Reset in the Wilderness (Boot Camp, part 2) - Sermon - March 12, 2017 - Wellington First Assembly

Wellington First Assembly

326 W Botkin Lane, Wellington Kansas ........Family Faith Lessons - 9:30 AM........ Sunday Worship - 10:30 AM


Sunday, March 12, 2017

Reset in the Wilderness (Boot Camp, part 2) - Sermon - March 12, 2017

It sat there and stared at me, not moving an inch but making plenty of noise.  I froze and looked back at it – I could feel the tension flow through my body.  The purring softly whirred, the wheels spun around and around, and a sad face slowly faded into darkness.  So, I picked it up and took it to to the local nerd herd – whose most recent twitter ad suggested I didn’t have time to worry about buffering and restarts.  My computer needed a reset.
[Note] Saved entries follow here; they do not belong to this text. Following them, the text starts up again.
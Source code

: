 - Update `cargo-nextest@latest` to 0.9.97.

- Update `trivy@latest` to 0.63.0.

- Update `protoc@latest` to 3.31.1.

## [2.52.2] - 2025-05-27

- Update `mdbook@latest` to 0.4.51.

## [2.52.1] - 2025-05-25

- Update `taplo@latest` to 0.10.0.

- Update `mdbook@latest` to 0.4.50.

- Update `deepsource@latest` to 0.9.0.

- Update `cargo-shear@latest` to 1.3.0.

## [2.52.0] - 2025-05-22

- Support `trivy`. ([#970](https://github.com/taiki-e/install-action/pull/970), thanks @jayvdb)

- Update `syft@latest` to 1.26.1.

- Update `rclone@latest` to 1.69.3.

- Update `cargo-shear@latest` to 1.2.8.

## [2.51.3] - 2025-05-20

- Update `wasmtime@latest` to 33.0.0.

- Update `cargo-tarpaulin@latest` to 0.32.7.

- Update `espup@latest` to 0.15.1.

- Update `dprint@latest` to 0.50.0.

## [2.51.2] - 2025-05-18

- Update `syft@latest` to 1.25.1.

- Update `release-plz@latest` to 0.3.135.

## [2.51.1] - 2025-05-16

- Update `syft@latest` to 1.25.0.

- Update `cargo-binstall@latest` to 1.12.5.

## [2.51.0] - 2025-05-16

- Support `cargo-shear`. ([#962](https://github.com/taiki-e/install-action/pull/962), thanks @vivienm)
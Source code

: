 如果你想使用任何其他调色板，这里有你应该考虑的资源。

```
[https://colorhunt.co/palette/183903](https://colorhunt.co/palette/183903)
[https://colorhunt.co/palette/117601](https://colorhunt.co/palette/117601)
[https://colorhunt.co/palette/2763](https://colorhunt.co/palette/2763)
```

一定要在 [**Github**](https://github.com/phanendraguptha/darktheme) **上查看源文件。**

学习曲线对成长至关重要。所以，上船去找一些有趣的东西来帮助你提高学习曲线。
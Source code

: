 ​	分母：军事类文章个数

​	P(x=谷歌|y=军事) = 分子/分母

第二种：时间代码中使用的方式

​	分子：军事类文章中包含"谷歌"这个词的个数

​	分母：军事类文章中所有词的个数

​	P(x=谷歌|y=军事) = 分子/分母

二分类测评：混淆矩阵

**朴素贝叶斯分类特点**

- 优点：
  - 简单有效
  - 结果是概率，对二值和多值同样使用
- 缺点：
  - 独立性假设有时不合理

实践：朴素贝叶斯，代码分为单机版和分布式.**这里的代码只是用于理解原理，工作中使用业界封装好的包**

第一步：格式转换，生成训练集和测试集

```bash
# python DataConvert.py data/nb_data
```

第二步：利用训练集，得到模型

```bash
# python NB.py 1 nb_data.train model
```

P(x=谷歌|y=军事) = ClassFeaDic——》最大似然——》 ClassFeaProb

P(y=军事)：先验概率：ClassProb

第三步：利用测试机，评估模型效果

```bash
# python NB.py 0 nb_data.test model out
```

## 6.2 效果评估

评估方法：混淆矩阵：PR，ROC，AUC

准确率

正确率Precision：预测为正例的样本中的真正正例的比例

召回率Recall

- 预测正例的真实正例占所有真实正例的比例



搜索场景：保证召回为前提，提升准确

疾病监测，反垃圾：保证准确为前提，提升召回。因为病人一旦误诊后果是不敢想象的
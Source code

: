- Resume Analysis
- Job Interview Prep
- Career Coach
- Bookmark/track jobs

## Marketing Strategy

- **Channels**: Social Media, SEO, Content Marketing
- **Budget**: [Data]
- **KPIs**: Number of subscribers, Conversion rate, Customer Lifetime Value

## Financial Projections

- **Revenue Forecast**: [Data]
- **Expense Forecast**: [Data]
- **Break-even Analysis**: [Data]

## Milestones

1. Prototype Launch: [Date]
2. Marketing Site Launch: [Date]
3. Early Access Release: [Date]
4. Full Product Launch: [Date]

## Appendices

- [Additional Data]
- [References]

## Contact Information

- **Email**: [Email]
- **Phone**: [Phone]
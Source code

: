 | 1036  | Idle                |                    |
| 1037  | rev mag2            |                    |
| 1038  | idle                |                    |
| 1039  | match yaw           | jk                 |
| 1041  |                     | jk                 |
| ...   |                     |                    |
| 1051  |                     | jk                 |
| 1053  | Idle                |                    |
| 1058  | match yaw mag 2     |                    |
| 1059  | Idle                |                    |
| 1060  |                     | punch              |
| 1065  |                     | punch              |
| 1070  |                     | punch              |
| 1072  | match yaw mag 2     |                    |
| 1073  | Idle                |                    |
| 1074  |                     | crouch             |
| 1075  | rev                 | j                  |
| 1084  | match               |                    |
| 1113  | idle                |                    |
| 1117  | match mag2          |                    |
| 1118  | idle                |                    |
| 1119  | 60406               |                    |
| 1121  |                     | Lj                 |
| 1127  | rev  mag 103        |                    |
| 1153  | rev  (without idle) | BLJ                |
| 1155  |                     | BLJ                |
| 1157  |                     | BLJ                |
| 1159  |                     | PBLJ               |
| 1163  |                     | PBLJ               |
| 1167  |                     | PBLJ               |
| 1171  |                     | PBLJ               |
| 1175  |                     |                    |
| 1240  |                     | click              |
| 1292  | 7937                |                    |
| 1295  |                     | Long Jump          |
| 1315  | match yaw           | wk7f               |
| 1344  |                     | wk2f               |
We are glued to screen time.  One recent psychological health article reminded its readers of the benefits of an old-fashioned camping trip.  Several studies have shown that spending several days in the wilderness without any electronic devices, artificial lanterns, or other benefits of technology effectively resets our own bodies circadian rhythms, increasing melatonin and reducing the risk of obesity and diabetes.[1]  Wilderness times are good for you!  At times, you must take the time to restart, refresh, and reset.

As we saw in last week’s sermon, Moses spent 40 years in the wilderness preparing to lead the people of Israel out of captivity.  Jesus spent 40 days in the wilderness, preparing to lead His people into freedom.  Wilderness times – complete with their barren, dry, and parched landscape – reveal to us what God has set in us – the purposes he established in us – the very mission he created in us.  When the patterns of busy life override what us to the point of exhaustion, then we must allow him to reset us --  reset our motivations, reset our lifestyles, reset our very identity in him.

Our text today looks at a familiar figure from the Old Testament.  Abraham learns what it means to be reset in the wilderness.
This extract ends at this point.